Crime Scene
Crime scene police line | Representational Image Photo: GETTY IMAGES / SCOTT OLSON GETTY IMAGES/SCOTT OLSON

A former Met police officer, Adam Provan, has been jailed for 16 years on eight counts of raping a teenage girl and a female police officer between 2003 and 2010.

The 44-year-old was convicted in June this year after being found guilty of raping a 16-year-old girl he met on a blind date in 2010, and raping a fellow police officer.

Provan was in a relationship with the police officer between 2003 and 2005. During the trial, she explained how she feared Provan would kill her.

The woman, who is still a police officer, first filed a complaint with the Met about stalking and harassment by Provan in 2005. However, her colleagues were more worried about saving one of their own than helping the woman.

"I find it highly troubling that [the officer's] colleagues in the Metropolitan police in 2004-05 were more concerned about looking out for 'one of their own' than in taking her seriously and investigating her complaints about you. Had they done so, it may be that [the second victim] would have been spared the ordeal she has had to go through," said Judge Noel Lucas KC while hearing the case.
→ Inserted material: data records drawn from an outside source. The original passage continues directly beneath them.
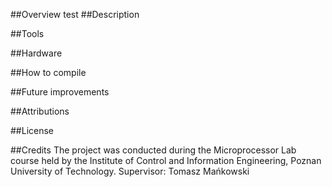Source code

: ##Overview
  test
##Description

##Tools

##Hardware

##How to compile

##Future improvements

##Attributions

##License

##Credits
The project was conducted during the Microprocessor Lab course held by the Institute of Control and Information Engineering, Poznan University of Technology.
Supervisor: Tomasz Mańkowski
The judge added that Provan showed a "cold-blooded and chilling entitlement to sex" and behaved as if everything was "completely normal." The Met Police's inaction in the case led Provan to rape 16-year-old Lauren Taylor in 2010. He lied to her about his age and took her to the woods after making plans to go to the cinema.

"Basically, he raped me. I remember holding on to the tree. I was kind of hugging the tree like emotional support, pretended I was anywhere else in the world but back there. I remember it can't have been long, but it felt like a long time," she said as she narrated her ordeal.

Taylor has waived her right to stay anonymous and wants to share her story so other women do not feel scared of coming forward, per a BBC report.

Met Police and its not-so-spotless history:

Recently, a review of the force's conduct by Baroness Louise Casey made some explosive revelations about the Met Police and its conduct over the years.

It claimed that the organisation failed to protect not only members of the public but its female staff members as well. The report found the force to be "institutionally racist, misogynistic, and homophobic."

"The Met has not protected its female employees or members of the public from police perpetrators of domestic abuse, nor those who abuse their position for sexual purposes," read the 363-page report.

The review was launched in February 2022, and Casey, a member of the House of Lords in the United Kingdom, was appointed to investigate its institutional culture.

It revealed how speaking up against the wrongs within the institution was not welcomed. "Keeping your head down, looking the other way, and telling people – especially senior officers – what they want to hear is the way things are done in the Met," added the report.

The report went on to add that as many as 22 per cent of staff and officers experienced bullying. And that there is "deep-seated" homophobia within the Met. Female officers claimed that they routinely faced sexism and misogyny.

The Met Police Department also launched a separate review of the conduct of its officers after David Carrick's case hit the headlines last year. More than 1,000 Metropolitan Police officers and staff were accused of being involved in sexual and domestic abuse, per the review carried out by the force itself.

Former Met Police officer David Carrick was jailed for life in February for dozens of rapes and sexual assaults. Carrick carried out these crimes over two decades, and the police failed to take any action against him.